AIM OF THE EXERCISE
The records need to be set down again exactly as they appear.

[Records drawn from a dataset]
........

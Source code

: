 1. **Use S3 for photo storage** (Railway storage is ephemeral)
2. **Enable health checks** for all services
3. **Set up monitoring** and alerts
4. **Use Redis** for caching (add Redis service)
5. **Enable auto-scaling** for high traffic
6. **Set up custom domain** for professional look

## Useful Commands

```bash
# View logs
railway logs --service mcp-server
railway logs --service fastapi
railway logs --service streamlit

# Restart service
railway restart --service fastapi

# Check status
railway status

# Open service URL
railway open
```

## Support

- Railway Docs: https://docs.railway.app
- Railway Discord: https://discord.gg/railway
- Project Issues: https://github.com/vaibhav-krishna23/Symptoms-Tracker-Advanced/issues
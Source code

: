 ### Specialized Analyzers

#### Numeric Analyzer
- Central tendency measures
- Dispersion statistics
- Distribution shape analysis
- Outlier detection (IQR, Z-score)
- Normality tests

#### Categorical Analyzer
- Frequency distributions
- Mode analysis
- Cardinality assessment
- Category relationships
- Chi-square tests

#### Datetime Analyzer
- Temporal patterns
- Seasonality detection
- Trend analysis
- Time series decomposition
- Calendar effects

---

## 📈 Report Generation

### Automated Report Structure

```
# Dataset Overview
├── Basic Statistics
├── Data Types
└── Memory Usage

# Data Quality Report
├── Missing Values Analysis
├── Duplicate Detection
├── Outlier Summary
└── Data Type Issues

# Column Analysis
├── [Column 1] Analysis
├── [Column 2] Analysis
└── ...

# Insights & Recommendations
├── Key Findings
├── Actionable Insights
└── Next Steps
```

........

OUTPUT
Source code

: 1. **Use S3 for photo storage** (Railway storage is ephemeral)
2. **Enable health checks** for all services
3. **Set up monitoring** and alerts
4. **Use Redis** for caching (add Redis service)
5. **Enable auto-scaling** for high traffic
6. **Set up custom domain** for professional look

## Useful Commands

```bash
# View logs
railway logs --service mcp-server
railway logs --service fastapi
railway logs --service streamlit

# Restart service
railway restart --service fastapi

# Check status
railway status

# Open service URL
railway open
```

## Support

- Railway Docs: https://docs.railway.app
- Railway Discord: https://discord.gg/railway
- Project Issues: https://github.com/vaibhav-krishna23/Symptoms-Tracker-Advanced/issues
Source code

: ### Specialized Analyzers

#### Numeric Analyzer
- Central tendency measures
- Dispersion statistics
- Distribution shape analysis
- Outlier detection (IQR, Z-score)
- Normality tests

#### Categorical Analyzer
- Frequency distributions
- Mode analysis
- Cardinality assessment
- Category relationships
- Chi-square tests

#### Datetime Analyzer
- Temporal patterns
- Seasonality detection
- Trend analysis
- Time series decomposition
- Calendar effects

---

## 📈 Report Generation

### Automated Report Structure

```
# Dataset Overview
├── Basic Statistics
├── Data Types
└── Memory Usage

# Data Quality Report
├── Missing Values Analysis
├── Duplicate Detection
├── Outlier Summary
└── Data Type Issues

# Column Analysis
├── [Column 1] Analysis
├── [Column 2] Analysis
└── ...

# Insights & Recommendations
├── Key Findings
├── Actionable Insights
└── Next Steps
```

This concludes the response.